My attempt: We suppose that the metric $\rho$ induces the topology $\mathcal{T}$ on $\mathbb{R}^{2}$. Then, by definition the collection of all $d$-balls $B(x, d)$ for $d > 0$ and $x \in \mathbb{R}^{2}$ is a basis for the topology $\mathcal{T}$. In particular, the balls $B(x, d/3)$ and $B(y, d/3)$ are also basis elements. By definition basis elements are also elements of the topology. By the definition of the topology, this means that $\mathbb{R}^{2} \setminus B(x, d/3)$ and $\mathbb{R}^{2} \setminus B(y, d/3)$ are countable. Then, also the union $\mathbb{R}^{2} \setminus B(x, d/3) \cup \mathbb{R}^{2} \setminus B(y, d/3)$ is countable. Now, since $\mathbb{R}^{2}$ is uncountable, it follows that the complement $\mathbb{R}^{2} \setminus (\mathbb{R}^{2} \setminus B(x, d/3)) \cup (\mathbb{R}^{2} \setminus B(y, d/3)) = B(x, d/3) \cap B(y, d/3)$ is uncountable, and thus non-empty. Now we may take a $z \in B(x, d/3) \cap B(y, d/3)$. Then $\rho(x, z) < d/3$ and $\rho(y, z) < d/3$. Since we assumed that $\rho(x, y) = d$, it follows that $d(x, y) = d > d(x, z) + d(z, y) = 2d/3$, contradicting the triangle inequality of a metric.

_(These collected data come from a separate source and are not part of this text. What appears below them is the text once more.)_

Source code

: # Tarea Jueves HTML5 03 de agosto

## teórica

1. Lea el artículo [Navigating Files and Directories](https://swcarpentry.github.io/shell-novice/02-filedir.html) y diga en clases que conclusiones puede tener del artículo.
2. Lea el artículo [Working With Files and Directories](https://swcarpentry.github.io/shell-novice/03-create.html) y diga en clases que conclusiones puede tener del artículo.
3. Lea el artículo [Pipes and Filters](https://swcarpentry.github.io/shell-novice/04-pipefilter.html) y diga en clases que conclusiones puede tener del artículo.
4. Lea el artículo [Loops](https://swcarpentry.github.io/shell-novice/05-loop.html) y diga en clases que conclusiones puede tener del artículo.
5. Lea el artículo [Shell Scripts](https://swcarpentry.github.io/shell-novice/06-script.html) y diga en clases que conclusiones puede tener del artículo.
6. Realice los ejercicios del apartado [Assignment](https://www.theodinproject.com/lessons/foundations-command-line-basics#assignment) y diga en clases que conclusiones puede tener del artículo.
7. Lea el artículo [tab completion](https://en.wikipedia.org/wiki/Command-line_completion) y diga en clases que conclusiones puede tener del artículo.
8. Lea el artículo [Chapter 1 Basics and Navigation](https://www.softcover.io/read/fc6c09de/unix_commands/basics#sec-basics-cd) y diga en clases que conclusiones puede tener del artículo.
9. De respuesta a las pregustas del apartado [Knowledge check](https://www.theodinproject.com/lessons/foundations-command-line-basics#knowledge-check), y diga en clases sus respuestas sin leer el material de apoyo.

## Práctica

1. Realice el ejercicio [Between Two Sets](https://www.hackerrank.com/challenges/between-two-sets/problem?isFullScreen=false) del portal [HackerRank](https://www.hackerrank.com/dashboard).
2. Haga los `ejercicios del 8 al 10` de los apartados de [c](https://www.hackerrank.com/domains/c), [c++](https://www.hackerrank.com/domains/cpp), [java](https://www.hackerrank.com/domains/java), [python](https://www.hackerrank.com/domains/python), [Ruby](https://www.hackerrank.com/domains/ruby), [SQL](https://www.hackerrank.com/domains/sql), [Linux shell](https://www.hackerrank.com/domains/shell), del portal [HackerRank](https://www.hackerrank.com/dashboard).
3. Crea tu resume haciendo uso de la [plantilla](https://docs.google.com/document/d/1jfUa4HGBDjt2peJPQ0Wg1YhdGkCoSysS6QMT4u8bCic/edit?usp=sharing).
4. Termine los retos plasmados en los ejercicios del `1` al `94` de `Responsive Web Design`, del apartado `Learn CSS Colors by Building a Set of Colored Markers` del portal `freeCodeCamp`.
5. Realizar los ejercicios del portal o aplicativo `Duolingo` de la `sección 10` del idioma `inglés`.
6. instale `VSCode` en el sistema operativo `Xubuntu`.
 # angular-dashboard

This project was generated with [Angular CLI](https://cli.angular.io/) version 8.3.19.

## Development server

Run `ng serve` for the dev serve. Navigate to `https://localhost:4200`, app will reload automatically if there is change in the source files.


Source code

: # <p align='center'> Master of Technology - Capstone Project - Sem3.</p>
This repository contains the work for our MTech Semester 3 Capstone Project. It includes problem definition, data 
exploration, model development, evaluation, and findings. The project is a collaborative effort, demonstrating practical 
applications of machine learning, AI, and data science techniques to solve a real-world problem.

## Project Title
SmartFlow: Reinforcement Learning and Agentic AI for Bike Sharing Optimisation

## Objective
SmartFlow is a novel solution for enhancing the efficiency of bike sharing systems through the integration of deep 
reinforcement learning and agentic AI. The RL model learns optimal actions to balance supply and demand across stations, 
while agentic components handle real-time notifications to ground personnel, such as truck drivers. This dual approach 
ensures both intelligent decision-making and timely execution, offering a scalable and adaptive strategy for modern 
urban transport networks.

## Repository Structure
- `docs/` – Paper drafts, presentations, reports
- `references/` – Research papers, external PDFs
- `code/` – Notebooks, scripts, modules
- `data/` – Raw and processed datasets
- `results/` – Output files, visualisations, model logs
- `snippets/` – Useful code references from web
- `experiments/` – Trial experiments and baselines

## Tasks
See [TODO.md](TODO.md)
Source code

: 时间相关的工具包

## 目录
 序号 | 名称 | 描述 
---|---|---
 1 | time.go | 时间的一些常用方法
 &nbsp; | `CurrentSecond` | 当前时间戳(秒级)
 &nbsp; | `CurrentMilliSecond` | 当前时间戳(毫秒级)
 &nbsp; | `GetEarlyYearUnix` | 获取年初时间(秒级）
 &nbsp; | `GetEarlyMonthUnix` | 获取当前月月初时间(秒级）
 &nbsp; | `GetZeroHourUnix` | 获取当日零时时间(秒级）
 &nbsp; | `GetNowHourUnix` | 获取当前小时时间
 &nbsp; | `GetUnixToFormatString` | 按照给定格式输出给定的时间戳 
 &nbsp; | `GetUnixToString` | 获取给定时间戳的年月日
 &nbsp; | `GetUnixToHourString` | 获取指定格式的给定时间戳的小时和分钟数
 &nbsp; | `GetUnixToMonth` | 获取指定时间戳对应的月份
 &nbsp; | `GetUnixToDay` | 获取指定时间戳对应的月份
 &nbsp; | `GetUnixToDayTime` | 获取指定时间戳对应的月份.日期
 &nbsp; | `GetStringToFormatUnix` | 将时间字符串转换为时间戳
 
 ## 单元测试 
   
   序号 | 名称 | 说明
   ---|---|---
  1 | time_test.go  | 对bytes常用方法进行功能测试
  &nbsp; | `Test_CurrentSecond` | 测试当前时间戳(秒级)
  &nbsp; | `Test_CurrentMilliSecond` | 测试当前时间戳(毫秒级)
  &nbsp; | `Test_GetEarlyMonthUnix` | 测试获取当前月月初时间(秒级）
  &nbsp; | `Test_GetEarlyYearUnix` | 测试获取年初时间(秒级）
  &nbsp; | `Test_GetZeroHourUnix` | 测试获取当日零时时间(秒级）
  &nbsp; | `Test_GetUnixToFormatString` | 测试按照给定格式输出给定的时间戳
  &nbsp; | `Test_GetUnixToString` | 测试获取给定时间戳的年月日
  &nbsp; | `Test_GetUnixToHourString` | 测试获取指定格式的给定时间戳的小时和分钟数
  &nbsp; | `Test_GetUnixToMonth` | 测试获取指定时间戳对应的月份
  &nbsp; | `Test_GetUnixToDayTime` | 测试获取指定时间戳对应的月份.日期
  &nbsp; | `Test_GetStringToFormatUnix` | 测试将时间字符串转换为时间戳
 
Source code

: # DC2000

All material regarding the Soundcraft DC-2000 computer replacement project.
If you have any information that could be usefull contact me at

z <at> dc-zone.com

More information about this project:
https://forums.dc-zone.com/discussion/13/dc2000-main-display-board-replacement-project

It follows directly that the topological space $(\mathbb{R}^{2}, \mathcal{T})$ is not metrizable, as there is no metric inducing $\mathcal{T}$.
My main concern of my proof is whether the construction I made of $B(x, d/3) \cap B(y, d/3)$ is the correct way of doing it. If anybody can help me out or give suggestions I would gladly appreciate that!